I watched it for the first time the other day. I didn't hate it, but it wasn't at all what I expected, and I'm kind of surprised it has the profile it does. I quite liked the ambiguity of a lot of it though.
Interested to see what responses you get here.
Why do you think it's bad?
What do you find bad about it? Do you have specifics?
Many things taken together: The message is too “in your face”. The comedy is weak. The story not engaging enough, lots of false starts but no follow through.
The acting is good though, and there were some tits. Overall 2/5. Not bad enough to matter, just “meh”. Which is why it confuses me that it enthralled so many people.

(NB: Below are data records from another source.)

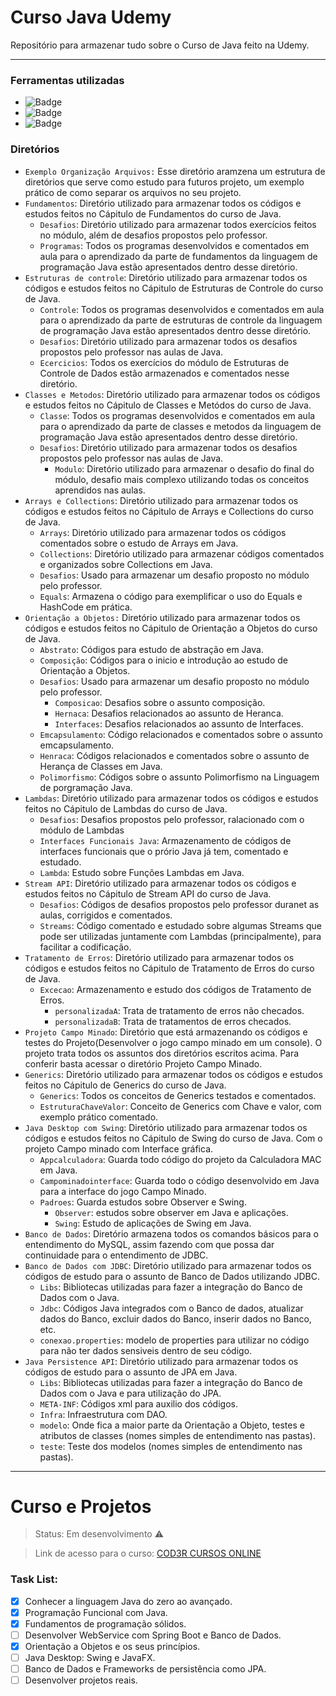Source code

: # Curso Java Udemy
Repositório para armazenar tudo sobre o Curso de Java feito na Udemy.

--------------------------
### Ferramentas utilizadas
- ![Badge](https://img.shields.io/static/v1?label=Software&message=Eclipse&color=blue&style=flat)
- ![Badge](https://img.shields.io/static/v1?label=Linguagem&message=Java&color=orange&style=flat)
- ![Badge](https://img.shields.io/static/v1?label=Versão&message=3.2&color=red&style=flat)

### Diretórios
- `Exemplo Organização Arquivos:` Esse diretório aramzena um estrutura de diretórios que serve como estudo para 
futuros projeto, um exemplo prático de como separar os arquivos no seu projeto.
- `Fundamentos`: Diretório utilizado para armazenar todos os códigos e estudos feitos no Cápitulo de Fundamentos do
curso de Java.
  - `Desafios`: Diretório utilizado para armazenar todos exercícios feitos no módulo, além de desafios propostos pelo professor.
  - `Programas`: Todos os programas desenvolvidos e comentados em aula para o aprendizado da parte de fundamentos da linguagem de programação Java estão apresentados dentro desse diretório.
- `Estruturas de controle`: Diretório utilizado para armazenar todos os códigos e estudos feitos no Cápitulo de Estruturas de Controle do
curso de Java.
  - `Controle`: Todos os programas desenvolvidos e comentados em aula para o aprendizado da parte de estruturas de controle da linguagem de programação Java estão apresentados dentro desse diretório.
  - `Desafios`: Diretório utilizado para armazenar todos os desafios propostos pelo professor nas aulas de Java.
  - `Ecercicios`: Todos os exercícios do módulo de Estruturas de Controle de Dados estão armazenados e comentados nesse diretório.
- `Classes e Metodos`: Diretório utilizado para armazenar todos os códigos e estudos feitos no Cápitulo de Classes e Metódos do
curso de Java.
  - `Classe`: Todos os programas desenvolvidos e comentados em aula para o aprendizado da parte de classes e metodos da linguagem de programação Java estão apresentados dentro desse diretório.
  - `Desafios`: Diretório utilizado para armazenar todos os desafios propostos pelo professor nas aulas de Java.
    - `Modulo`: Diretório utilizado para armazenar o desafio do final do módulo, desafio mais complexo utilizando todas os conceitos aprendidos nas aulas.
- `Arrays e Collections`: Diretório utilizado para armazenar todos os códigos e estudos feitos no Cápitulo de Arrays e Collections do
curso de Java.
  - `Arrays`: Diretório utilizado para armazenar todos os códigos comentados sobre o estudo de Arrays em Java.
  - `Collections`: Diretório utilizado para armazenar códigos comentados e organizados sobre Collections em Java.
  - `Desafios`: Usado para armazenar um desafio proposto no módulo pelo professor.
  - `Equals`: Armazena o código para exemplificar o uso do Equals e HashCode em prática.
- `Orientação a Objetos:` Diretório utilizado para armazenar todos os códigos e estudos feitos no Cápitulo de Orientação a Objetos do
curso de Java.
  - `Abstrato`: Códigos para estudo de abstração em Java.
  - `Composição`: Códigos para o inicio e introdução ao estudo de Orientação a Objetos.
  - `Desafios`: Usado para armazenar um desafio proposto no módulo pelo professor.
    - `Composicao`: Desafios sobre o assunto composição.
    - `Hernaca`: Desafios relacionados ao assunto de Heranca.
    - `Interfaces`: Desafios relacionados ao assunto de Interfaces.
  - `Emcapsulamento`: Código relacionados e comentados sobre o assunto emcapsulamento.
  - `Henraca`: Códigos relacionados e comentados sobre o assunto de Herança de Classes em Java.
  - `Polimorfismo`: Códigos sobre o assunto Polimorfismo na Linguagem de porgramação Java.
- `Lambdas`: Diretório utilizado para armazenar todos os códigos e estudos feitos no Cápitulo de Lambdas do curso de Java.
  - `Desafios`: Desafios propostos pelo professor, ralacionado com o módulo de Lambdas
  - `Interfaces Funcionais Java`: Armazenamento de códigos de interfaces funcionais que o prório Java já tem, comentado e estudado.
  - `Lambda`: Estudo sobre Funções Lambdas em Java.
- `Stream API`: Diretório utilizado para armazenar todos os códigos e estudos feitos no Cápitulo de Stream API do curso de Java.
  - `Desafios`: Códigos de desafios propostos pelo professor duranet as aulas, corrigidos e comentados.
  - `Streams`: Código comentado e estudado sobre algumas Streams que pode ser utilizadas juntamente com Lambdas (principalmente), para facilitar a codificação.
- `Tratamento de Erros`:  Diretório utilizado para armazenar todos os códigos e estudos feitos no Cápitulo de Tratamento de Erros do curso de Java.
  - `Excecao`: Armazenamento e estudo dos códigos de Tratamento de Erros.
    - `personalizadaA`: Trata de tratamento de erros não checados.
    - `personalizadaB`: Trata de tratamentos de erros checados.
- `Projeto Campo Minado`: Diretório que está armazenando os códigos e testes do Projeto(Desenvolver o jogo campo minado em um console). O projeto trata todos os assuntos dos diretórios escritos acima. Para conferir basta acessar o diretório Projeto Campo Minado.
- `Generics`: Diretório utilizado para armazenar todos os códigos e estudos feitos no Cápitulo de Generics do
curso de Java.
  - `Generics`: Todos os conceitos de Generics testados e comentados.
  - `EstruturaChaveValor`: Conceito de Generics com Chave e valor, com exemplo prático comentado.
- `Java Desktop com Swing`:  Diretório utilizado para armazenar todos os códigos e estudos feitos no Cápitulo de Swing do
curso de Java. Com o projeto Campo minado com Interface gráfica.
  - `Appcalculadora`: Guarda todo código do projeto da Calculadora MAC em Java.
  - `Campominadointerface`: Guarda todo o código desenvolvido em Java para a interface do jogo Campo Minado.
  - `Padroes`: Guarda estudos sobre Observer e Swing.
    - `Observer`: estudos sobre observer em Java e aplicações.
    - `Swing`: Estudo de aplicações de Swing em Java.
- `Banco de Dados`: Diretório armazena todos os comandos básicos para o entendimento do MySQL, assim fazendo com que possa dar continuidade para o entendimento de JDBC.
- `Banco de Dados com JDBC`: Diretório utilizado para armazenar todos os códigos de estudo para o assunto de Banco de Dados utilizando JDBC.
  - `Libs`: Bibliotecas utilizadas para fazer a integração do Banco de Dados com o Java.
  - `Jdbc`: Códigos Java integrados com o Banco de dados, atualizar dados do Banco, excluir dados do Banco, inserir dados no Banco, etc.
  - `conexao.properties`: modelo de properties para utilizar no código para não ter dados sensiveis dentro de seu código. 
- `Java Persistence API`: Diretório utilizado para armazenar todos os códigos de estudo para o assunto de JPA em Java.
  - `Libs`:  Bibliotecas utilizadas para fazer a integração do Banco de Dados com o Java e para utilização do JPA.
  - `META-INF`: Códigos xml para auxilio dos códigos.
  - `Infra`: Infraestrutura com DAO.
  - `modelo`: Onde fica  a maior parte da Orientação a Objeto, testes e atributos de classes (nomes simples de entendimento nas pastas).
  - `teste`: Teste dos modelos (nomes simples de entendimento nas pastas).
------------------------

# Curso e Projetos
> Status: Em desenvolvimento :warning:

> Link de acesso para o curso: [COD3R CURSOS ONLINE](https://www.udemy.com/course/fundamentos-de-programacao-com-java/) 
### Task List:
- [X] Conhecer a linguagem Java do zero ao avançado.                
- [X] Programação Funcional com Java.
- [X] Fundamentos de programação sólidos.                           
- [ ] Desenvolver WebService com Spring Boot e Banco de Dados.
- [X] Orientação a Objetos e os seus princípios.                     
- [ ] Java Desktop: Swing e JavaFX.
- [ ] Banco de Dados e Frameworks de persistência como JPA.         
- [ ] Desenvolver projetos reais.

It maybe the time and place. Watching it now we might be too far away from the 80s to have it still resonate. Back in the 80s there was a few people like Bateman. So the commentary on the era while it was still fresh in memory that really added to the humor.
This is an important point.
All texts (writing, film, other media) are constructed against their contemporary cultural context, and rely on that context to give them meaning.
Ever watch stand-up comedy from a decade ago? Even if you laughed yourself sick at it at the time... it ages extremely badly, since it's so intimately tied into the whole vibe of the time.
The more generic the work, the longer its use-by date - but of course, the less likely it is to be memorable.
After a time, all things die. And that's okay.
For the memes.
I read the book because I was a big bookworm and I had only that one book (was in another country, being poor).
So bad.
Just a really bad book with ultra violence added IMO.
The film is over quicker so IMO better than the book, which was about 500 pages too long.
Christian Bale is a handsome man
I recently watched the lion king and was whelmed.
Story telling has just evolved. The pacing of modern movies is more finely tuned. I can see how these movies used to be good but we're just spoiled by better movies.
wait you can be whelmed? I had never considered that I had only ever heard people say underwhelmed.